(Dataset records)
===
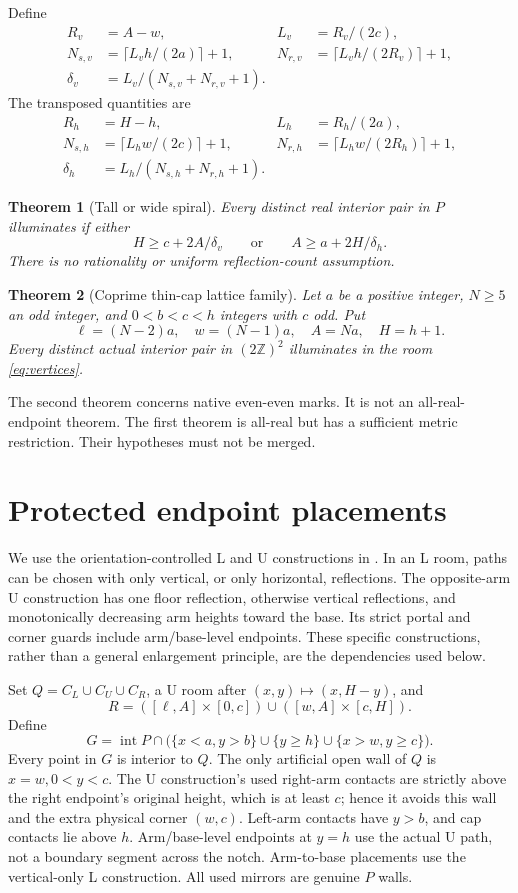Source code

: \documentclass[11pt]{article}
\newtheorem{theorem}{Theorem}[section]
\theoremstyle{definition}
\newcommand{\Z}{\mathbb Z}
\newcommand{\intr}{\operatorname{int}}
\begin{document}
Define
\begin{align*}
 R_v&=A-w,& L_v&=R_v/(2c),\\
 N_{s,v}&=\lceil L_vh/(2a)\rceil+1,&
 N_{r,v}&=\lceil L_vh/(2R_v)\rceil+1,\\
 \delta_v&=L_v/(N_{s,v}+N_{r,v}+1).
\end{align*}
The transposed quantities are
\begin{align*}
 R_h&=H-h,& L_h&=R_h/(2a),\\
 N_{s,h}&=\lceil L_hw/(2c)\rceil+1,&
 N_{r,h}&=\lceil L_hw/(2R_h)\rceil+1,\\
 \delta_h&=L_h/(N_{s,h}+N_{r,h}+1).
\end{align*}

\begin{theorem}[Tall or wide spiral]\label{thm:tall}
Every distinct real interior pair in $P$ illuminates if either
\[
 H\ge c+2A/\delta_v\qquad\text{or}\qquad A\ge a+2H/\delta_h.
\]
There is no rationality or uniform reflection-count assumption.
\end{theorem}

\begin{theorem}[Coprime thin-cap lattice family]\label{thm:coprime}
Let $a$ be a positive integer, $N\ge5$ an odd integer, and $0<b<c<h$ integers with $c$ odd. Put
\[
 \ell=(N-2)a,\quad w=(N-1)a,\quad A=Na,\quad H=h+1.
\]
Every distinct actual interior pair in $(2\Z)^2$ illuminates in the room \eqref{eq:vertices}.
\end{theorem}

The second theorem concerns native even-even marks. It is not an all-real-endpoint theorem. The first theorem is all-real but has a sufficient metric restriction. Their hypotheses must not be merged.

\section{Protected endpoint placements}
We use the orientation-controlled L and U constructions in \cite{eightwall}. In an L room, paths can be chosen with only vertical, or only horizontal, reflections. The opposite-arm U construction has one floor reflection, otherwise vertical reflections, and monotonically decreasing arm heights toward the base. Its strict portal and corner guards include arm/base-level endpoints. These specific constructions, rather than a general enlargement principle, are the dependencies used below.

Set $Q=C_L\cup C_U\cup C_R$, a U room after $(x,y)\mapsto(x,H-y)$, and
\[
 R=([\ell,A]\times[0,c])\cup([w,A]\times[c,H]).
\]
Define
\[
 G=\intr P\cap\bigl(\{x<a,y>b\}\cup\{y\ge h\}\cup\{x>w,y\ge c\}\bigr).
\]
Every point in $G$ is interior to $Q$. The only artificial open wall of $Q$ is $x=w,0<y<c$. The U construction's used right-arm contacts are strictly above the right endpoint's original height, which is at least $c$; hence it avoids this wall and the extra physical corner $(w,c)$. Left-arm contacts have $y>b$, and cap contacts lie above $h$. Arm/base-level endpoints at $y=h$ use the actual U path, not a boundary segment across the notch. Arm-to-base placements use the vertical-only L construction. All used mirrors are genuine $P$ walls.
\end{document}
===
> **WORK TO COMPLETE**
Pictures aren't part of the copy; return each record above exactly.

> **OUTPUT FOR THIS TASK**
Source code

: \documentclass[11pt]{article}
\newtheorem{theorem}{Theorem}[section]
\theoremstyle{definition}
\newcommand{\Z}{\mathbb Z}
\newcommand{\intr}{\operatorname{int}}
\begin{document}
Define
\begin{align*}
 R_v&=A-w,& L_v&=R_v/(2c),\\
 N_{s,v}&=\lceil L_vh/(2a)\rceil+1,&
 N_{r,v}&=\lceil L_vh/(2R_v)\rceil+1,\\
 \delta_v&=L_v/(N_{s,v}+N_{r,v}+1).
\end{align*}
The transposed quantities are
\begin{align*}
 R_h&=H-h,& L_h&=R_h/(2a),\\
 N_{s,h}&=\lceil L_hw/(2c)\rceil+1,&
 N_{r,h}&=\lceil L_hw/(2R_h)\rceil+1,\\
 \delta_h&=L_h/(N_{s,h}+N_{r,h}+1).
\end{align*}

\begin{theorem}[Tall or wide spiral]\label{thm:tall}
Every distinct real interior pair in $P$ illuminates if either
\[
 H\ge c+2A/\delta_v\qquad\text{or}\qquad A\ge a+2H/\delta_h.
\]
There is no rationality or uniform reflection-count assumption.
\end{theorem}

\begin{theorem}[Coprime thin-cap lattice family]\label{thm:coprime}
Let $a$ be a positive integer, $N\ge5$ an odd integer, and $0<b<c<h$ integers with $c$ odd. Put
\[
 \ell=(N-2)a,\quad w=(N-1)a,\quad A=Na,\quad H=h+1.
\]
Every distinct actual interior pair in $(2\Z)^2$ illuminates in the room \eqref{eq:vertices}.
\end{theorem}

The second theorem concerns native even-even marks. It is not an all-real-endpoint theorem. The first theorem is all-real but has a sufficient metric restriction. Their hypotheses must not be merged.

\section{Protected endpoint placements}
We use the orientation-controlled L and U constructions in \cite{eightwall}. In an L room, paths can be chosen with only vertical, or only horizontal, reflections. The opposite-arm U construction has one floor reflection, otherwise vertical reflections, and monotonically decreasing arm heights toward the base. Its strict portal and corner guards include arm/base-level endpoints. These specific constructions, rather than a general enlargement principle, are the dependencies used below.

Set $Q=C_L\cup C_U\cup C_R$, a U room after $(x,y)\mapsto(x,H-y)$, and
\[
 R=([\ell,A]\times[0,c])\cup([w,A]\times[c,H]).
\]
Define
\[
 G=\intr P\cap\bigl(\{x<a,y>b\}\cup\{y\ge h\}\cup\{x>w,y\ge c\}\bigr).
\]
Every point in $G$ is interior to $Q$. The only artificial open wall of $Q$ is $x=w,0<y<c$. The U construction's used right-arm contacts are strictly above the right endpoint's original height, which is at least $c$; hence it avoids this wall and the extra physical corner $(w,c)$. Left-arm contacts have $y>b$, and cap contacts lie above $h$. Arm/base-level endpoints at $y=h$ use the actual U path, not a boundary segment across the notch. Arm-to-base placements use the vertical-only L construction. All used mirrors are genuine $P$ walls.
\end{document}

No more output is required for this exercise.